Through the process of taking deposits, making loans, and responding to interest rate signals, the banking system helps channel funds from savers to borrowers in an efficient manner. Savers range from an individual with a $1,000 certificate of deposit to a corporation with millions of dollars in temporary savings. Banks also service a wide array of borrowers, from an individual who takes a loan of $100 on a credit card to a major corporation financing a billion-dollar corporate merger.

1. Banks help people to save their money and keep their money in safe custody. To

ensure the safety of their money, people deposit their money with banks. Banks accept

deposits and pay interest on deposits. People have the provision to withdraw their

money as and when they require it.

2. Banks also grant loans to people for a variety of purposes. In times of need

individuals, business houses, and industries can borrow money from the banks.

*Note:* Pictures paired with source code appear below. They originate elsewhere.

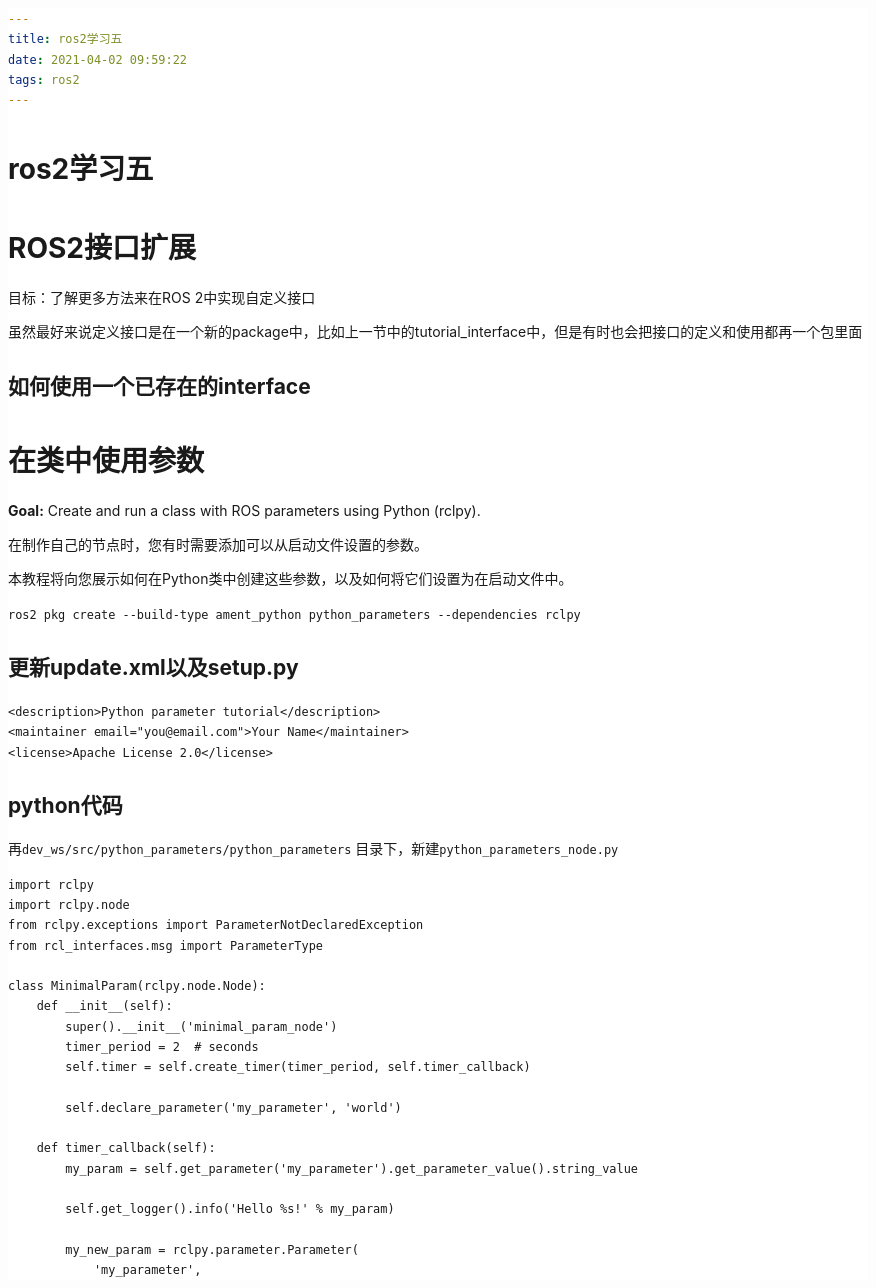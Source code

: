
 ```yaml
---
title: ros2学习五
date: 2021-04-02 09:59:22
tags: ros2
---
```


# ros2学习五

# ROS2接口扩展

目标：了解更多方法来在ROS 2中实现自定义接口

虽然最好来说定义接口是在一个新的package中，比如上一节中的tutorial_interface中，但是有时也会把接口的定义和使用都再一个包里面

## 如何使用一个已存在的interface

# 在类中使用参数

**Goal:** Create and run a class with ROS parameters using Python (rclpy).

在制作自己的节点时，您有时需要添加可以从启动文件设置的参数。

本教程将向您展示如何在Python类中创建这些参数，以及如何将它们设置为在启动文件中。

```
ros2 pkg create --build-type ament_python python_parameters --dependencies rclpy
```

## 更新update.xml以及setup.py

```
<description>Python parameter tutorial</description>
<maintainer email="you@email.com">Your Name</maintainer>
<license>Apache License 2.0</license>
```

## python代码

再`dev_ws/src/python_parameters/python_parameters` 目录下，新建`python_parameters_node.py`

```
import rclpy
import rclpy.node
from rclpy.exceptions import ParameterNotDeclaredException
from rcl_interfaces.msg import ParameterType

class MinimalParam(rclpy.node.Node):
    def __init__(self):
        super().__init__('minimal_param_node')
        timer_period = 2  # seconds
        self.timer = self.create_timer(timer_period, self.timer_callback)

        self.declare_parameter('my_parameter', 'world')

    def timer_callback(self):
        my_param = self.get_parameter('my_parameter').get_parameter_value().string_value

        self.get_logger().info('Hello %s!' % my_param)

        my_new_param = rclpy.parameter.Parameter(
            'my_parameter',
```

3. Credit provided by banks is crucial for the country’s growth and economic

development. Credit is needed for all kinds of economic activities, to set up a business,

buy cars, houses, etc.

4. Banks also help people in obtaining cheap and affordable loans. This can help people

to grow crops, do business, set up small-scale industries, trade-in , and also

help indirectly in the country’s development. They should do so so that relatively poor

people do not have to depend on informal sources of credit (money-lenders).

Conclusion

Money is created when banks lend. The rules of double-entry accounting dictate that when banks create a new loan asset, they must also create an equal and opposite liability, in the form of a new demand deposit. In this sense, therefore, when banks lend they create money.